* DESCRIPTION OF THE TASK *
Search for the word "texttt" in the entries. Each line that holds it should be copied.

* DATA PROVIDED *
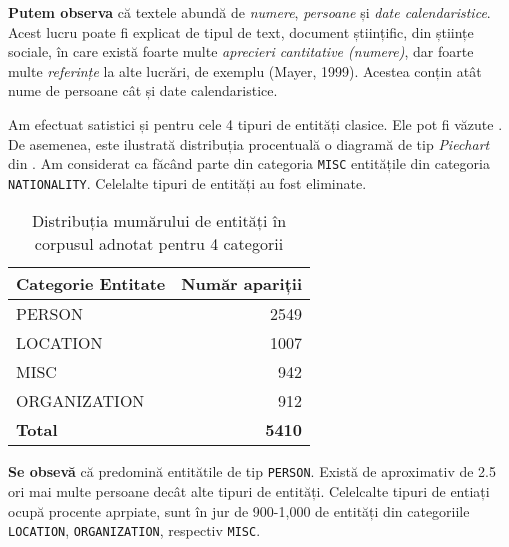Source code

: 
\textbf{Putem observa} că textele abundă de \textit{numere}, \textit{persoane} și \textit{date calendaristice}. Acest lucru poate fi explicat de tipul de text, document științific, din științe sociale, în care există foarte multe \textit{aprecieri cantitative (numere)}, dar foarte multe \textit{referințe} la alte lucrări, de exemplu (Mayer, 1999). Acestea conțin atât nume de persoane cât și date calendaristice.

Am efectuat satistici și pentru cele 4 tipuri de entități clasice. Ele pot fi văzute . De asemenea, este ilustrată distribuția procentuală o diagramă de tip \textit{Piechart} din . Am considerat ca făcând parte din categoria \texttt{MISC} entitățile din categoria \texttt{NATIONALITY}. Celelalte tipuri de entități au fost eliminate. 




\begin{center}
\begin{table}[htb]
  \caption{Distribuția mumărului de entități în corpusul adnotat pentru 4 categorii}
  \begin{tabular}{|l|r|}
  \hline
   Categorie Entitate & Număr apariții\\
   \hline
  PERSON	&	2549	\\
  LOCATION	&	1007	\\
  MISC	&	942	\\
  ORGANIZATION	&	912	\\
   \hline
   \textbf{Total} 	&	\textbf{5410} \\
   \hline
   
  \end{tabular}
  \label{table:top-entites-4-categories}
\end{table}
\end{center}




\textbf{Se obsevă} că predomină entitătile de tip \texttt{PERSON}. Există de aproximativ de 2.5 ori mai multe persoane decât alte tipuri de entități. Celelcalte tipuri de entiați ocupă procente aprpiate, sunt în jur de 900-1,000 de entități din categoriile \texttt{LOCATION}, \texttt{ORGANIZATION}, respectiv \texttt{MISC}.

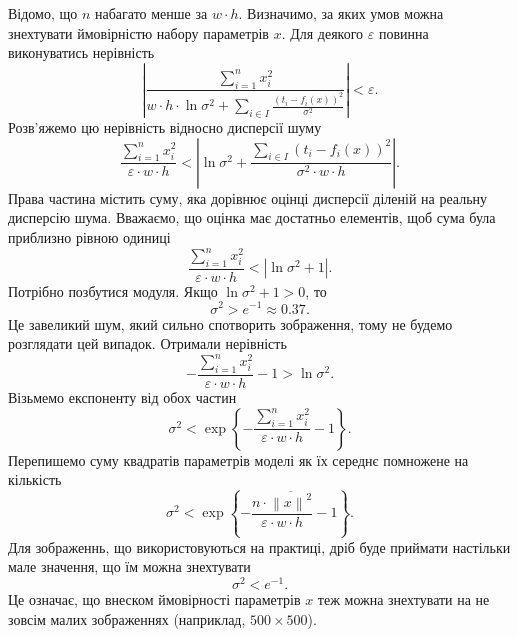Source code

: Відомо, що $n$ набагато менше за $w \cdot h$.
Визначимо, за яких умов можна знехтувати ймовірністю набору параметрів $x$.
Для деякого $\varepsilon$ повинна виконуватись нерівність
\begin{equation*}
  \left|
    \frac{\sum\limits_{i = 1}^n x_i^2}
         {w \cdot h \cdot \ln{\sigma^2}
          + \sum\limits_{i \in I}
            \frac{\left( t_i - f_i\left( x \right) \right)^2}{\sigma^2}}
  \right|
  < \varepsilon.
\end{equation*}
Розв'яжемо цю нерівність відносно дисперсії шуму
\begin{equation*}
  \frac{\sum\limits_{i = 1}^n x_i^2}{\varepsilon \cdot w \cdot h}
  < \left| \ln\sigma^2
    + \frac{\sum\limits_{i \in I} \left( t_i - f_i\left( x \right) \right)^2}
           {\sigma^2 \cdot w \cdot h}
   \right|.
\end{equation*}
Права частина містить суму, яка дорівнює оцінці дисперсії
діленій на реальну дисперсію шума.
Вважаємо, що оцінка має достатньо елементів,
щоб сума була приблизно рівною одиниці
\begin{equation*}
  \frac{\sum\limits_{i = 1}^n x_i^2}{\varepsilon \cdot w \cdot h}
  < \left| \ln\sigma^2 + 1 \right|.
\end{equation*}
Потрібно позбутися модуля.
Якщо $\ln\sigma^2 + 1 > 0$, то
\begin{equation*}
  \sigma^2 > e^{-1} \approx 0.37.
\end{equation*}
Це завеликий шум, який сильно спотворить зображення,
тому не будемо розглядати цей випадок.
Отримали нерівність
\begin{equation*}
  - \frac{\sum\limits_{i = 1}^n x_i^2}{\varepsilon \cdot w \cdot h} - 1
  > \ln\sigma^2.
\end{equation*}
Візьмемо експоненту від обох частин
\begin{equation*}
  \sigma^2
  < \exp{\left\{
      - \frac{\sum\limits_{i = 1}^n x_i^2}
             {\varepsilon \cdot w \cdot h}
      - 1
    \right\}}.
\end{equation*}
Перепишемо суму квадратів параметрів моделі як їх середнє помножене на кількість
\begin{equation*}
  \sigma^2
  < \exp{\left\{
      - \frac{n \cdot \overline{\left\| x \right\|^2}}
             {\varepsilon \cdot w \cdot h}
      - 1
    \right\}}.
\end{equation*}
Для зображеннь,
що використовуються на практиці,
дріб буде приймати настільки мале значення,
що їм можна знехтувати
\begin{equation*}
  \sigma^2 < e^{- 1}.
\end{equation*}
Це означає, що внеском ймовірності параметрів $x$ теж можна знехтувати
на не зовсім малих зображеннях (наприклад, $500 \times 500$).

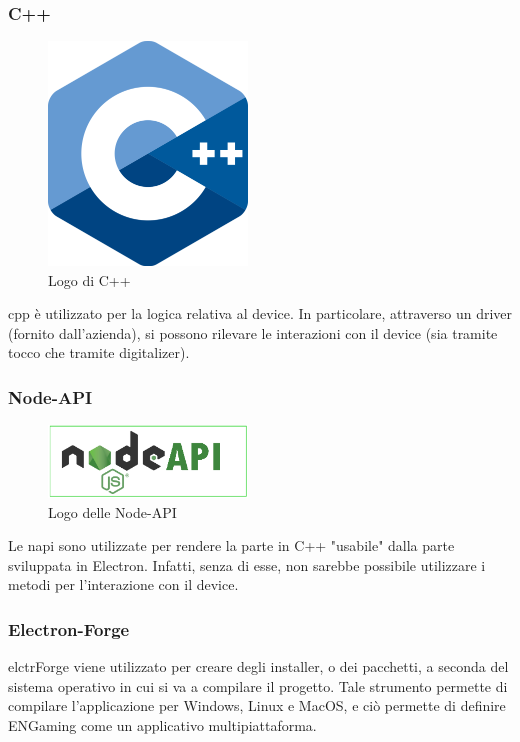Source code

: \subsubsection{C++}
\begin{figure}[h]
    \centering
    \includegraphics[width=150pt]{images/technologies/cpp.png}
    \caption{Logo di C++}
    \label{fig:cpp}
\end{figure}
\gls{cpp} è utilizzato per la logica relativa al device. In particolare, attraverso un driver (fornito dall'azienda), si possono rilevare le interazioni con il device (sia tramite tocco che tramite digitalizer).

\subsubsection{Node-API}
\begin{figure}[h]
    \centering
    \includegraphics[width=150pt]{images/technologies/nodeapi.png}
    \caption{Logo delle Node-API}
    \label{fig:nodeapi}
\end{figure}
Le \gls{napi} sono utilizzate per rendere la parte in C++ "usabile" dalla parte sviluppata in Electron.
Infatti, senza di esse, non sarebbe possibile utilizzare i metodi per l'interazione con il device.

\subsubsection{Electron-Forge}
\gls{elctrForge} viene utilizzato per creare degli installer, o dei pacchetti, a seconda del sistema operativo in cui si va a compilare il progetto.
Tale strumento permette di compilare l'applicazione per Windows, Linux e MacOS, e ciò permette di definire ENGaming come un applicativo multipiattaforma.
\newpage
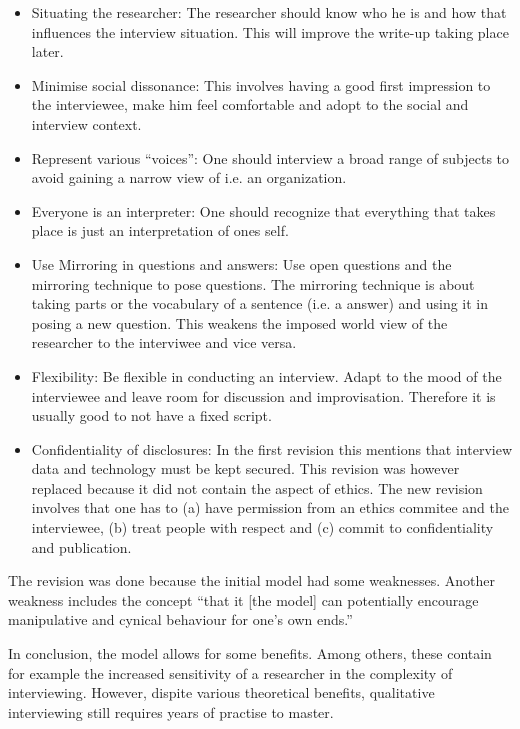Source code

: \documentclass[a4paper,11pt,english]{scrartcl}
\begin{document}
\begin{itemize}[noitemsep,topsep=0pt]
	\item Situating the researcher: The researcher should know who he is and how that influences the interview situation. This will improve the write-up taking place later.
	\item Minimise social dissonance: This involves having a good first impression to the interviewee, make him feel comfortable and adopt to the social and interview context.
	\item Represent various \enquote{voices}: One should interview a broad range of subjects to avoid gaining a narrow view of i.e. an organization.
	\item Everyone is an interpreter: One should recognize that everything that takes place is just an interpretation of ones self.
	\item Use Mirroring in questions and answers: Use open questions and the mirroring technique to pose questions. The mirroring technique is about taking parts or the vocabulary of a sentence (i.e. a answer) and using it in posing a new question. This weakens the imposed world view of the researcher to the interviwee and vice versa.
	\item Flexibility: Be flexible in conducting an interview. Adapt to the mood of the interviewee and leave room for discussion and improvisation. Therefore it is usually good to not have a fixed script.
	\item Confidentiality of disclosures: In the first revision this mentions that interview data and technology must be kept secured. This revision was however replaced because it did not contain the aspect of ethics. The new revision involves that one has to (a) have permission from an ethics commitee and the interviewee, (b) treat people with respect and (c) commit to confidentiality and publication.
\end{itemize}

The revision was done because the initial model had some weaknesses. Another weakness includes the concept \enquote{that it [the model] can potentially encourage manipulative and cynical behaviour for one's own ends.}

In conclusion, the model allows for some benefits. Among others, these contain for example the increased sensitivity of a researcher in the complexity of interviewing. However, dispite various theoretical benefits, qualitative interviewing still requires years of practise to master.
\end{document}
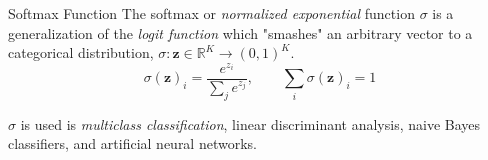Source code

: \documentclass{cognito}
\begin{document}

\begin{note}{Softmax Function}
	The softmax or {\it normalized exponential} function $\sigma$ is a generalization of the {\it logit function}
	which "smashes" an arbitrary vector to a categorical distribution, $\sigma : \bm z \in \mathbb{R}^K \to (0, 1)^K$.
	$$
		\sigma(\bm z)_i = \frac{e^{z_i}}{\sum_j e^{z_j}}, \quad \quad \sum_i \sigma(\bm z)_i = 1
	$$
	\begin{remark} $\sigma$ is used is {\it multiclass classification},  linear discriminant analysis, naive Bayes classifiers, and artificial neural networks.
	\end{remark}
	\vspace{-5pt}
\end{note}






\end{document}
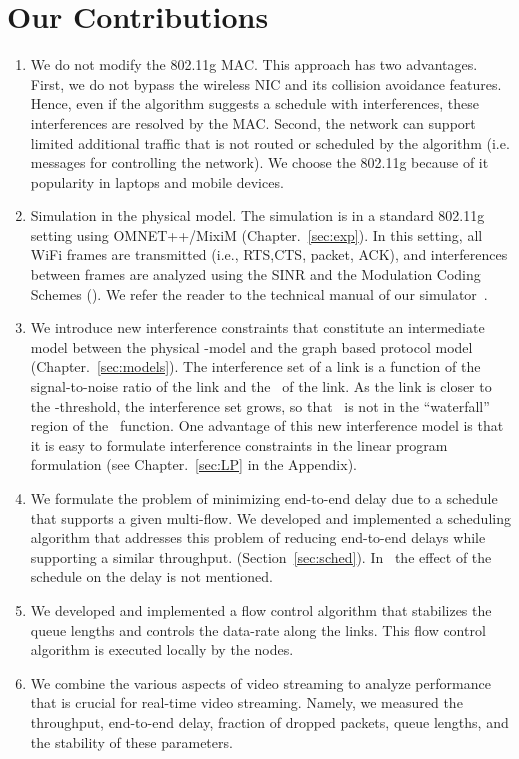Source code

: \documentclass[12pt,oneside,english,a4paper]{book}
\theoremstyle{plain}
\theoremstyle{definition}
\theoremstyle{Theorem}
\theoremstyle{plain}
\newenvironment{proof sketch}[1]{\noindent {\emph{Proof sketch of #1:}}}{\hfill \qed}
\newcommand{\SINR}{\text{\sc{sinr}}}
\newcommand{\PER}{\text{\sc{per}}}
\newcommand{\MCS}{\text{\sc{mcs}}}
\begin{document}
\section{Our Contributions}
\begin{enumerate}
\item We do not modify the 802.11g MAC. This approach has two
  advantages. First, we do not bypass the wireless NIC and its
  collision avoidance features. Hence, even if the algorithm suggests
  a schedule with interferences, these interferences are resolved by
  the MAC. Second, the network can support limited additional traffic
  that is not routed or scheduled by the algorithm (i.e. messages for
  controlling the network). We choose the 802.11g because of it
  popularity in laptops and mobile devices.
\item Simulation in the physical model. The simulation is in a
  standard 802.11g setting using OMNET++/MixiM (Chapter.~\ref{sec:exp}).
  In this setting, all WiFi frames are transmitted (i.e., RTS,CTS,
  packet, ACK), and interferences between frames are analyzed using
  the SINR and the  Modulation Coding Schemes (\MCS). 
  We refer the reader to the technical manual of our simulator~\cite{YF}.
\item We introduce new interference constraints that constitute an
  intermediate model between the physical \SINR-model and the graph
  based protocol model (Chapter.~\ref{sec:models}). The interference set
  of a link is a function of the signal-to-noise ratio of the link and
  the \MCS\ of the link.  As the link is closer to the
  \SINR-threshold, the interference set grows, so that \SINR\ is not
  in the ``waterfall'' region of the \PER\ function.  One advantage of
  this new interference model is that it is easy to formulate
  interference constraints in the linear program formulation
  (see Chapter.~\ref{sec:LP} in the Appendix).
\item We formulate the problem of minimizing end-to-end delay due to a
  schedule that supports a given multi-flow. We developed and
  implemented a scheduling algorithm that addresses this problem of
  reducing end-to-end delays while supporting a similar throughput.
  (Section~\ref{sec:sched}).
  In~\cite{kumar2005algorithmic,alicherry2005joint11,buragohain2007improved}
  the effect of the schedule on the delay is not mentioned.
\item We developed and implemented a flow control algorithm that
  stabilizes the queue lengths and controls the data-rate along the
  links.  This flow control algorithm is executed locally by the
  nodes.
\item We combine the various aspects of video streaming to analyze
  performance that is crucial for real-time video streaming.  Namely,
  we measured the throughput, end-to-end delay, fraction of dropped
  packets, queue lengths, and the stability of these parameters.
\end{enumerate}
\end{document}
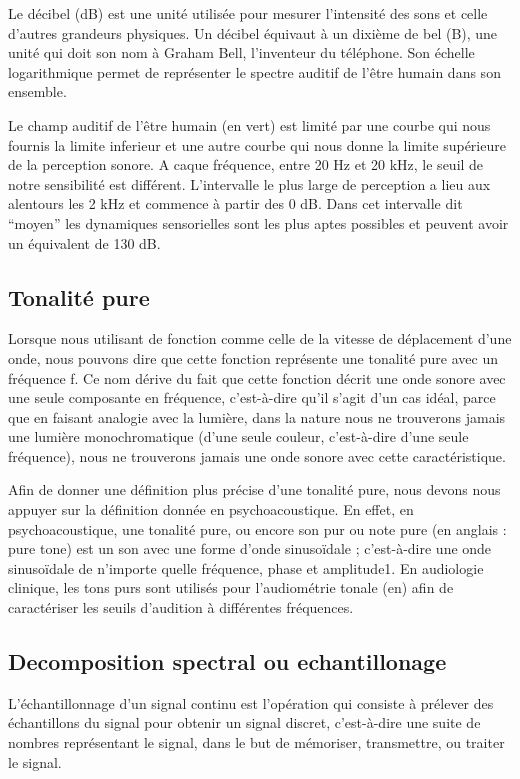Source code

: \documentclass[conference,onecolumn]{IEEEtran}
\begin{document}
Le décibel (dB) est une unité utilisée pour mesurer l'intensité des sons et celle d'autres grandeurs physiques. Un décibel équivaut à un dixième de bel (B), une unité qui doit son nom à Graham Bell, l'inventeur du téléphone. Son échelle logarithmique permet de représenter le spectre auditif de l’être humain dans son ensemble. 

 Le champ auditif de l’être humain (en vert) est limité par une courbe qui nous fournis la limite inferieur et une autre courbe qui nous donne la limite supérieure de la perception sonore. A caque fréquence, entre 20 Hz et 20 kHz, le seuil de notre sensibilité est différent. L’intervalle le plus large de perception a lieu aux alentours les 2 kHz et commence à partir des 0 dB. Dans cet intervalle dit “moyen” les dynamiques sensorielles sont les plus aptes possibles et peuvent avoir un équivalent de 130 dB.  
 
 \subsection{Tonalité pure}
 Lorsque nous utilisant de fonction comme celle de la vitesse de déplacement d’une onde, nous pouvons dire que cette fonction représente une tonalité pure avec un fréquence f. Ce nom dérive du fait que cette fonction décrit une onde sonore avec une seule composante en fréquence, c’est-à-dire qu’il s’agit d’un cas idéal, parce que en faisant analogie avec la lumière, dans la nature nous ne trouverons jamais une lumière monochromatique (d’une seule couleur, c’est-à-dire d’une seule fréquence), nous ne trouverons jamais une onde sonore avec cette caractéristique.  

Afin de donner une définition plus précise d’une tonalité pure, nous devons nous appuyer sur la définition donnée en psychoacoustique. En effet, en psychoacoustique, une tonalité pure, ou encore son pur ou note pure (en anglais : pure tone) est un son avec une forme d'onde sinusoïdale ; c'est-à-dire une onde sinusoïdale de n'importe quelle fréquence, phase et amplitude1. En audiologie clinique, les tons purs sont utilisés pour l'audiométrie tonale (en) afin de caractériser les seuils d'audition à différentes fréquences. 

\subsection{Decomposition spectral ou echantillonage}

L'échantillonnage d'un signal continu est l'opération qui consiste à prélever des échantillons du signal pour obtenir un signal discret, c'est-à-dire une suite de nombres représentant le signal, dans le but de mémoriser, transmettre, ou traiter le signal. 
\end{document}
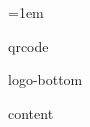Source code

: \documentclass{article}
\begin{document}
\pagestyle{empty}

\raggedright

\parindent=0pt
\parskip=1em


{{qrcode}}

{{logo-bottom}}

{{content}}
\end{document}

* EXERCISE OUTPUT *
Am efectuat satistici și pentru cele 4 tipuri de entități clasice. Ele pot fi văzute . De asemenea, este ilustrată distribuția procentuală o diagramă de tip \textit{Piechart} din . Am considerat ca făcând parte din categoria \texttt{MISC} entitățile din categoria \texttt{NATIONALITY}. Celelalte tipuri de entități au fost eliminate. 
\textbf{Se obsevă} că predomină entitătile de tip \texttt{PERSON}. Există de aproximativ de 2.5 ori mai multe persoane decât alte tipuri de entități. Celelcalte tipuri de entiați ocupă procente aprpiate, sunt în jur de 900-1,000 de entități din categoriile \texttt{LOCATION}, \texttt{ORGANIZATION}, respectiv \texttt{MISC}.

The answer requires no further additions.